David Cassidy In Print.

David Cassidy on the Web

David Cassidy at the Birchmere

January 8, 2015

By Geoffrey Himes
www.washingtonpost.com

Kindred spirits: Donny Osmond, Davy Jones, Bobby Sherman

Show: Sunday at the Birchmere. Show starts at 7:30 p.m.
703-549-7500. www.birchmere.com. $45.

"The Partridge Family," starring singer David Cassidy, was pre-tested for success. Ricky Nelson of "The Adventures of Ozzie and Harriet" showed that the cute son of a television family could have hit records. "The Monkees" proved that a TV show about a fictional rock band could create a real one. And the Cowsills demonstrated that a wholesome family band could appeal to an audience leery of the rougher edges of '60s rock.

"The Partridge Family" drew on all three of those models when the show debuted on ABC on Sept. 25, 1970. Only two of the six-member TV family band were actually related: Cassidy was the real-life stepson of Shirley Jones, who played the TV family's matriarch. Those two handled the vocals on the songs that were introduced in each weekly episode.
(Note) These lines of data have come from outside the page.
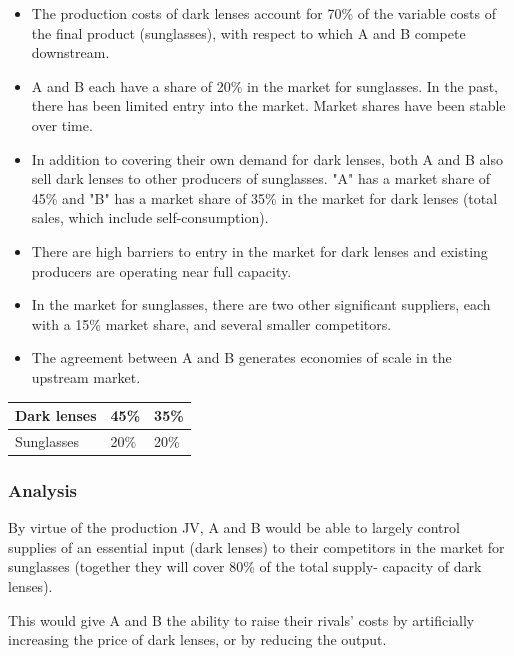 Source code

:         \begin{itemize}
            \item The production costs of dark lenses account for 70\% of the variable costs of the final product (sunglasses), with respect to which A and B compete downstream.
            \item A and B each have a share of 20\% in the market for sunglasses. In the past, there has been limited entry into the market. Market shares have been stable over time.
            \item In addition to covering their own demand for dark lenses, both A and B also sell dark lenses to other producers of sunglasses. "A" has a market share of 45\% and "B" has a market share of 35\% in the market for dark lenses (total sales, which include self-consumption).
            \item There are high barriers to entry in the market for dark lenses and existing producers are operating near full capacity.
            \item In the market for sunglasses, there are two other significant suppliers, each with a 15\% market share, and several smaller competitors.
            \item The agreement between A and B generates economies of scale in the upstream market.
        \end{itemize}

        \begin{center}
        \begin{tabular}{l|l|l|}
            Dark lenses & 45\% & 35\% \\
            \hline
            Sunglasses & 20\% & 20\% \\
            \hline
        \end{tabular}
        \end{center}

        \subsubsection{Analysis}

            By virtue of the production JV, A and B would be able to largely control supplies of an essential input (dark lenses) to their competitors in the market for sunglasses (together they will cover 80\% of the total supply- capacity of dark lenses). 
            
            This would give A and B the ability to raise their rivals’ costs by artificially increasing the price of dark lenses, or by reducing the output.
Those recordings greatly benefited from production by Wes Farrell (who had co-written the Beatles' "Boys" and the McCoys' "Hang on Sloopy"), writing by such Brill Building vets as Cynthia Weil, Barry Mann and Neil Sedaka, and playing by Phil Spector's Wrecking Crew.

"The Definitive Collection," an album from 2000, contains all 10 Partridge Family singles that charted in the United States and/or Britain, plus all eight of Cassidy's pre-1974 solo singles that did the same. After leaving the show in 1974, Cassidy tried but failed to establish an adult musical reputation comparable to Susan Cowsill or the Monkees' Michael Nesmith.

Like his early-'70s rival Donny Osmond, Cassidy, now 64, has returned to stage musicals, TV roles and nostalgia concerts. And at every show, he sings "I Think I Love You," the Partridge Family's first hit and an earworm that is difficult to dislodge.